Without doubt, this is a far cry from what the place of worship should have been, and Jesus wouldn’t have it. Turning heads by his claim of authority, Jesus spoke for God and turned over tables. And central to it all was what he quoted from the Old Testament—from Isaiah and Jeremiah: “Is it not written, ‘My house shall be called a house of prayer for all the nations’ [Isa. 56:7–8]? But you have made it a den of robbers [Jer. 7:11].”

Out of Sync

The co-op for commerce was a problem, but that wasn’t the only thing, or even the main thing, that Jesus was addressing. The real fiasco was how out of sync Israel’s worship was with the great end-times vision Isaiah had prophesied—the new age that Jesus had come to inaugurate.

Jesus quotes a portion of that vision from Isaiah 56: “My house shall be called a house of prayer for all the nations.”

The context of Isaiah 56 tells us more. According to Isaiah’s vision, eunuchs would keep God’s covenant (Isa. 56:4), and foreigners would join themselves to him (Isa. 56:6), and the outcasts would be gathered with his people (Isa. 56:8). But Jesus approached a temple pulsing with buying and selling. The court of the Gentiles, the place designed all along for foreigners to congregate, for the nations to seek the Lord, was overrun with opportunists trying to turn a profit. And the Jewish leaders had let this happen.

Their economic drive, and their false security in the temple as an emblem of blessing (Jer. 7:3–11), had crowded out space for the nations to draw near, and therefore Jesus was driving them out. The great sadness of this scene wasn’t so much the rows of product and price-gouging, but that all this left no room for the Gentiles and outcasts to come to God. This place of worship should have prefigured the hope of God’s restored creation—a day when “all the nations shall flow to it, and many peoples shall come, and say: ‘Come, let us go to the mountain of the Lord, to the house of the God of Jacob’” (Isa. 2:2–3).
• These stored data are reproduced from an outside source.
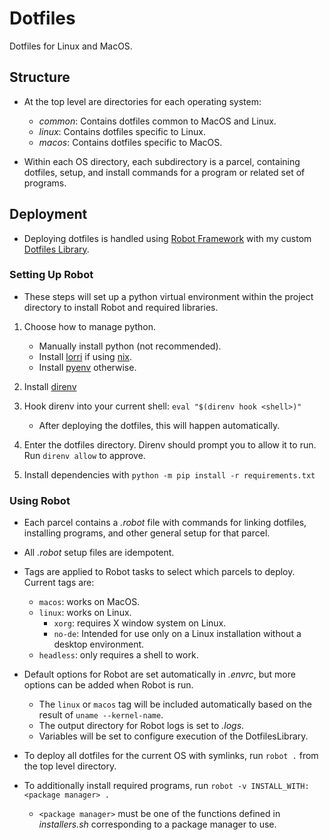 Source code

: # Dotfiles

Dotfiles for Linux and MacOS.

## Structure

- At the top level are directories for each operating system:
    - *common*: Contains dotfiles common to MacOS and Linux.
    - *linux*: Contains dotfiles specific to Linux.
    - *macos*: Contains dotfiles specific to MacOS.

- Within each OS directory, each subdirectory is a parcel, containing dotfiles, setup, and install commands for a program or related set of programs.

## Deployment

- Deploying dotfiles is handled using [Robot Framework](https://robotframework.org) with my custom [Dotfiles Library](https://github.com/errose28/DotfilesLibrary).

### Setting Up Robot

- These steps will set up a python virtual environment within the project directory to install Robot and required libraries.

1. Choose how to manage python.
    - Manually install python (not recommended).
    - Install [lorri](https://github.com/target/lorri) if using [nix](https://nixos.org/manual/nix/stable/).
    - Install [pyenv](https://github.com/pyenv/pyenv) otherwise.
2. Install [direnv](https://direnv.net/)

3. Hook direnv into your current shell: `eval "$(direnv hook <shell>)"`
    - After deploying the dotfiles, this will happen automatically.

4. Enter the dotfiles directory. Direnv should prompt you to allow it to run. Run `direnv allow` to approve.

5. Install dependencies with `python -m pip install -r requirements.txt`

### Using Robot

- Each parcel contains a *.robot* file with commands for linking dotfiles, installing programs, and other general setup for that parcel.

- All *.robot* setup files are idempotent.

- Tags are applied to Robot tasks to select which parcels to deploy. Current tags are:
    - `macos`: works on MacOS.
    - `linux`: works on Linux.
        - `xorg`: requires X window system on Linux.
        - `no-de`: Intended for use only on a Linux installation without a desktop environment.
    - `headless`: only requires a shell to work.

- Default options for Robot are set automatically in *.envrc*, but more options can be added when Robot is run.
    - The `linux` or `macos` tag will be included automatically based on the result of `uname --kernel-name`.
    - The output directory for Robot logs is set to *.logs*.
    - Variables will be set to configure execution of the DotfilesLibrary.

- To deploy all dotfiles for the current OS with symlinks, run `robot .` from the top level directory.

- To additionally install required programs, run `robot -v INSTALL_WITH:<package manager> .`
    - `<package manager>` must be one of the functions defined in *installers.sh* corresponding to a package manager to use.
In other words, the ultimate vision of God’s people in God’s place would look a little more motley than it did when Jesus stepped foot into Jerusalem. And because their worship was so far removed from this vision, Jesus had enough. The worship of God’s people was so out of line with God’s purposes that zeal consumed God’s Messiah. It had to stop.

What About Us?

And here is the lesson for us on this Monday of Holy Week, or really, here is the question: How well does our worship prefigure the prophetic vision of the new creation? Do our relational investments and our corporate gatherings reflect, even in a small way, the heart of a God who gathers the outcasts?

This question is no more relevant than on Easter, when our churches try especially to look their finest. When we assemble for worship this weekend, no one will set up tables to exchange currency. No one will lead in their oxen in hopes of getting rich. No one will tote a cage of high-priced pigeons. But our decorations may be elaborate. Our attire may be elegant. Our music may be world class. We may put exuberant energy into these things, and make it an impressive spectacle. But if Jesus were to come, if he were to step into our churches this Sunday, he’d be looking for the rabble. Where are the misfits, the socially marginalized, the outcasts?